Over the Moon Bakeshop
Over the Moon Bakeshop is named for the way their baked goods are supposed to make you feel. With a win on Donut Showdown in the bag, these treats are bound to make you at least a little giddy and are good enough to compete with the best bakeries in Toronto.
As such, donuts are the name of the game here, but there are also gigantic fortune cookies, ice cream sandwiches, squares, baguettes, bagels, and breads. The place is owned by Susan Shilling, who left both New Brunswick and a career in PR open up in the Stone Pizza space.
When Over the Moon wanted to go full-on retail, The Stone Pizza was looking for help with the rent. Over a period of time this turned into Shilling’s team fully running the pizzeria, turning from a bake shop that does all its cooking in pizza ovens into a nighttime pizza spot.
Savoury items like baguettes and poppy seed, everything and plain bagels ($1) are found in a corner. There's also a selection of scones and croissant.
Ice cream sandwiches that rival the queue-causing masterpieces at Bakerbots are made with ice cream from Ed’s Real Scoop (this one has strawberry, between chocolate chip cookies) and should go for around $6 in summer.
They’re also famous for cupcakes ($3.50) which come in a variety of flavours and themes. A “sundae” chocolate cupcake is topped with a huge ice-cream-like scoop of frosting.
The effect is completed with chocolate, sprinkles and a maraschino cherry on top.
Cakes can be ordered for a variety of holidays, and they also do catering.
Their giant fortune cookies are made of tuille, a kind of flat cookie that as it cools and hardens is easy to manipulate into shapes, the edges dipped in milk chocolate and sprinkles.

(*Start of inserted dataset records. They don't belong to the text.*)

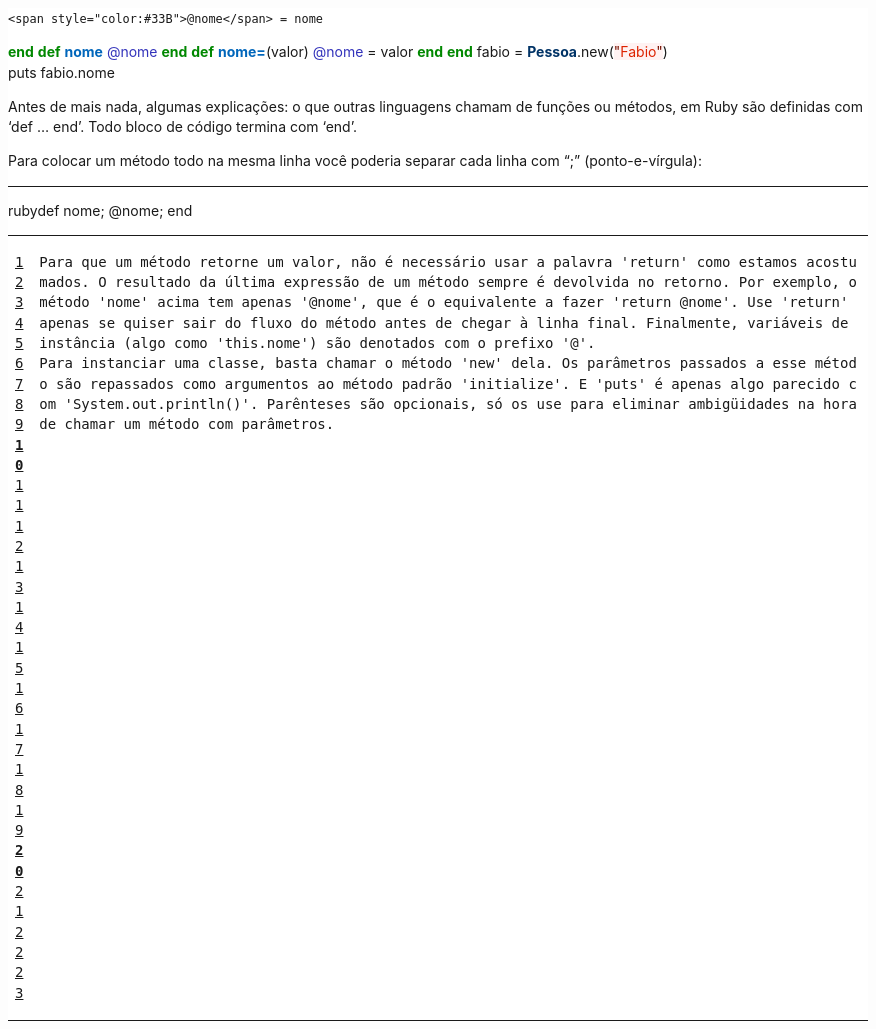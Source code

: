     <span style="color:#33B">@nome</span> = nome
  <span style="color:#080;font-weight:bold">end</span>
  <span style="color:#080;font-weight:bold">def</span> <span style="color:#06B;font-weight:bold">nome</span>
    <span style="color:#33B">@nome</span>
  <span style="color:#080;font-weight:bold">end</span>
  <span style="color:#080;font-weight:bold">def</span> <span style="color:#06B;font-weight:bold">nome=</span>(valor)
    <span style="color:#33B">@nome</span> = valor
  <span style="color:#080;font-weight:bold">end</span>
<span style="color:#080;font-weight:bold">end</span>
fabio = <span style="color:#036;font-weight:bold">Pessoa</span>.new(<span style="background-color:hsla(0,100%,50%,0.05)"><span style="color:#710">"</span><span style="color:#D20">Fabio</span><span style="color:#710">"</span></span>)  
puts fabio.nome
</pre>
      </td>
    </tr>
  </tbody>
</table>
<p>Antes de mais nada, algumas explicações: o que outras linguagens chamam de funções ou métodos, em Ruby são definidas com ‘def … end’. Todo bloco de código termina com ‘end’.</p>
<p>Para colocar um método todo na mesma linha você poderia separar cada linha com “;” (ponto-e-vírgula):</p>
<hr>
rubydef nome; @nome; end<table class="CodeRay">
  <tbody>
    <tr>
      <td class="line-numbers" title="double click to toggle" ondblclick="with (this.firstChild.style) { display = (display == '') ? 'none' : '' }"><pre><a href="#n1" name="n1">1</a>
<a href="#n2" name="n2">2</a>
<a href="#n3" name="n3">3</a>
<a href="#n4" name="n4">4</a>
<a href="#n5" name="n5">5</a>
<a href="#n6" name="n6">6</a>
<a href="#n7" name="n7">7</a>
<a href="#n8" name="n8">8</a>
<a href="#n9" name="n9">9</a>
<strong><a href="#n10" name="n10">10</a></strong>
<a href="#n11" name="n11">11</a>
<a href="#n12" name="n12">12</a>
<a href="#n13" name="n13">13</a>
<a href="#n14" name="n14">14</a>
<a href="#n15" name="n15">15</a>
<a href="#n16" name="n16">16</a>
<a href="#n17" name="n17">17</a>
<a href="#n18" name="n18">18</a>
<a href="#n19" name="n19">19</a>
<strong><a href="#n20" name="n20">20</a></strong>
<a href="#n21" name="n21">21</a>
<a href="#n22" name="n22">22</a>
<a href="#n23" name="n23">23</a>
</pre>
      </td>
      <td class="code"><pre>
Para que um método retorne um valor, não é necessário usar a palavra 'return' como estamos acostumados. O resultado da última expressão de um método sempre é devolvida no retorno. Por exemplo, o método 'nome' acima tem apenas '@nome', que é o equivalente a fazer 'return @nome'. Use 'return' apenas se quiser sair do fluxo do método antes de chegar à linha final. Finalmente, variáveis de instância (algo como 'this.nome') são denotados com o prefixo '@'.
Para instanciar uma classe, basta chamar o método 'new' dela. Os parâmetros passados a esse método são repassados como argumentos ao método padrão 'initialize'. E 'puts' é apenas algo parecido com 'System.out.println()'. Parênteses são opcionais, só os use para eliminar ambigüidades na hora de chamar um método com parâmetros.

Donuts in flavours like chocolate dip or Turtle are $2.25 each, $13 for a half dozen or $25 for a dozen, and they serve cute little donut holes too that don’t skimp on filling though they’re smaller. Raspberry-filled, Boston cream and caramel apple pie (with a diced apple filling) donut holes are just some of the options.

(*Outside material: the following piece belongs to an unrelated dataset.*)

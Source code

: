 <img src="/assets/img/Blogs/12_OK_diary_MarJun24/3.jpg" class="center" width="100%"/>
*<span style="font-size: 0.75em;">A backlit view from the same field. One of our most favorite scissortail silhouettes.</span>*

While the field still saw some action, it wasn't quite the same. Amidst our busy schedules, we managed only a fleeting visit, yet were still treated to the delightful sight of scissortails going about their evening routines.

Not only do they have donut holes but cake donuts ($1.50), cake batter deep fried and coated in sugar.
They’re also famous for their traditional hot cross buns ($8.50 for six, $1.50 for an individually baked one).
And don’t forget the chunky, chewy, humongous apple fritters ($3)
The space is cramped, customers jostling for room, and I have to physically exit the shop to let a mother with a stroller through. On the plus side, all production is out in the open, fully visible behind the donut case and chest freezer containing ice cream.